Spend a little time browsing the site and a lost musical world opens to you. The range of music is staggering: whistling soloists, xylophonists playing polkas, John Philip Sousa leading his band through famous marches. Hacks abound — tone-deaf songbirds mauling treacly ballads — but there are also some real virtuosi. There are dozens of catchy records by Harry Lauder, the Scottish music hall star with a lustrous vocal tone and a flair for comedy. There's the banjoist Vess Ossman, whose fleet-fingered renditions of cakewalks and rags reveal that rhythmically dynamic improvisation entered American music years before the rise of jazz. Pop vocalists like Murray don't exactly swing, but there is a briskness and cheer in their singing that is infectious — the sound of American pop shrugging off its Victor Herbert-light opera complex and becoming something definitively Yankee Doodle.
It is a commonplace that sitcoms and stand-up comedy are contemporary extensions of vaudeville, but we have lost sight of pop music's vaudeville roots.

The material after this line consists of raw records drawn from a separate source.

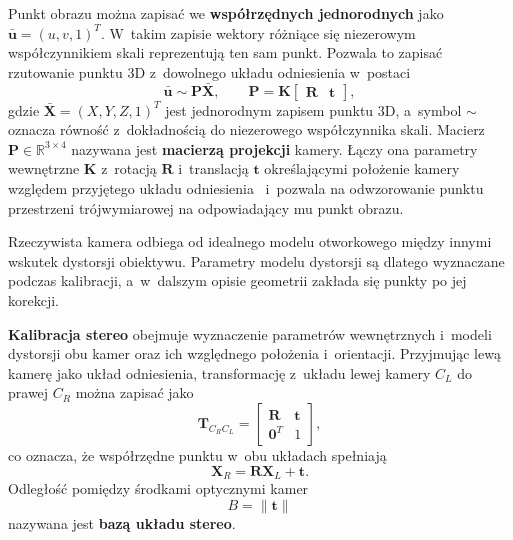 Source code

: Punkt obrazu można zapisać we \textbf{współrzędnych jednorodnych} jako
$\bar{\mathbf{u}}=(u,v,1)^T$. W~takim zapisie wektory różniące się niezerowym współczynnikiem skali reprezentują ten sam punkt. Pozwala to zapisać rzutowanie punktu 3D z~dowolnego układu odniesienia w~postaci
\begin{equation}
\bar{\mathbf{u}}
\sim
\mathbf{P}\bar{\mathbf{X}},
\qquad
\mathbf{P}
=
\mathbf{K}
\begin{bmatrix}
\mathbf{R} & \mathbf{t}
\end{bmatrix},
\label{eq:camera_projection_matrix}
\end{equation}
gdzie $\bar{\mathbf{X}}=(X,Y,Z,1)^T$ jest jednorodnym zapisem punktu 3D, a~symbol $\sim$ oznacza równość z~dokładnością do niezerowego współczynnika skali. Macierz $\mathbf{P}\in\mathbb{R}^{3\times4}$ nazywana jest \textbf{macierzą projekcji} kamery. Łączy ona parametry wewnętrzne $\mathbf{K}$ z~rotacją $\mathbf{R}$ i~translacją $\mathbf{t}$ określającymi położenie kamery względem przyjętego układu odniesienia~\cite{fusiello2000rectification} i~pozwala na odwzorowanie punktu przestrzeni trójwymiarowej na odpowiadający mu punkt obrazu.

Rzeczywista kamera odbiega od idealnego modelu otworkowego między innymi wskutek dystorsji obiektywu. Parametry modelu dystorsji są dlatego wyznaczane podczas kalibracji, a~w~dalszym opisie geometrii zakłada się punkty po jej korekcji.

\textbf{Kalibracja stereo} obejmuje wyznaczenie parametrów wewnętrznych i~modeli dystorsji obu kamer oraz ich względnego położenia i~orientacji. Przyjmując lewą kamerę jako układ odniesienia, transformację z~układu lewej kamery $C_L$ do prawej $C_R$ można zapisać jako
\begin{equation}
\mathbf{T}_{C_R C_L}
=
\begin{bmatrix}
\mathbf{R} & \mathbf{t}\\
\mathbf{0}^T & 1
\end{bmatrix},
\label{eq:stereo_extrinsics}
\end{equation}
co oznacza, że współrzędne punktu w~obu układach spełniają
\begin{equation}
\mathbf{X}_R
=
\mathbf{R}\mathbf{X}_L+\mathbf{t}.
\label{eq:stereo_relative_pose}
\end{equation}
Odległość pomiędzy środkami optycznymi kamer
\begin{equation}
B=\|\mathbf{t}\|
\label{eq:stereo_baseline}
\end{equation}
nazywana jest \textbf{bazą układu stereo}.

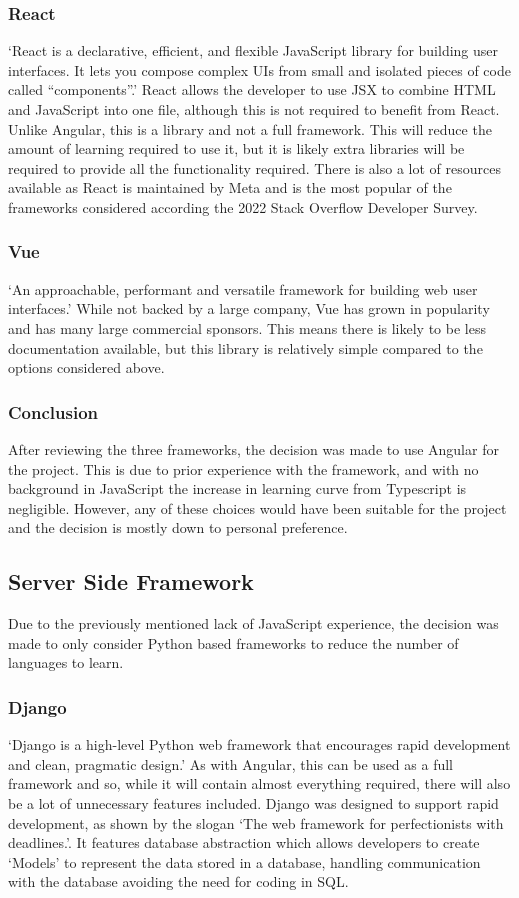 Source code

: \subsubsection*{React}
`React is a declarative, efficient, and flexible JavaScript library for building user interfaces. It lets you compose 
complex UIs from small and isolated pieces of code called “components”.'\cite{TutorialIntroReact} React allows the 
developer to use JSX to combine HTML and JavaScript into one file, although this is not required to benefit from React. 
Unlike Angular, this is a library and not a full framework. This will reduce the amount of learning required to use it,
but it is likely extra libraries will be required to provide all the functionality required. There is also a lot of 
resources available as React is maintained by Meta and is the most popular of the frameworks considered according the 
2022 Stack Overflow Developer Survey\cite{StackOverflowDeveloper}.
\subsubsection*{Vue}
`An approachable, performant and versatile framework for building web user interfaces.'\cite{VueJsProgressive} While not
 backed by a large company, Vue has grown in popularity and has many large commercial sponsors. This means there is 
likely to be less documentation available, but this library is relatively simple compared to the options considered 
above. 
\subsubsection*{Conclusion}
After reviewing the three frameworks, the decision was made to use Angular for the project. This is due to prior 
experience with the framework, and with no background in JavaScript the increase in learning curve from Typescript is 
negligible. However, any of these choices would have been suitable for the project and the decision is mostly down to 
personal preference.
\subsection{Server Side Framework}
Due to the previously mentioned lack of JavaScript experience, the decision was made to only consider Python based 
frameworks to reduce the number of languages to learn.
\subsubsection*{Django}
`Django is a high-level Python web framework that encourages rapid development and clean, pragmatic design.'\cite{Django}
As with Angular, this can be used as a full framework and so, while it will contain almost everything required, there 
will also be a lot of unnecessary features included. Django was designed to support rapid development, as shown by the 
slogan `The web framework for perfectionists with deadlines.'\cite{Django}. It features database abstraction which
 allows developers to create `Models' to represent the data stored in a database, handling communication with the 
database avoiding the need for coding in SQL.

The popular theater was the main performance outlet for Tin Pan Alley's tunes, and you can hear that vaudeville lineage on acoustic-era records, in the singers' booming, shout-down-the-rafters vocal styles and in lyrics packed with punch lines. It was a time when pop music and comedy were virtually one and the same, and one of the delights of the period's big hits is the glee and unpretentiousness with which they aim for the funny bone. That emphasis on jokes and novelty has done the music no favors with historians who equate art with gravity.
But the best of these novelties were artful, with indelible melodies and flashes of wit, and many have endured: "Give My Regards to Broadway," "Yes, We Have No Bananas," "Shine On, Harvest Moon," "The Darktown Strutters' Ball," "Carolina in the Morning." Period recordings of these standards can be revelatory. Consider "Take Me Out to the Ball Game": it's one of the most frequently sung songs in the United States, but few people know the verses on Edward Meeker's 1908 record. It turns out "Take Me Out" was a comedy number about shifting gender roles, starring a baseball-crazed young woman.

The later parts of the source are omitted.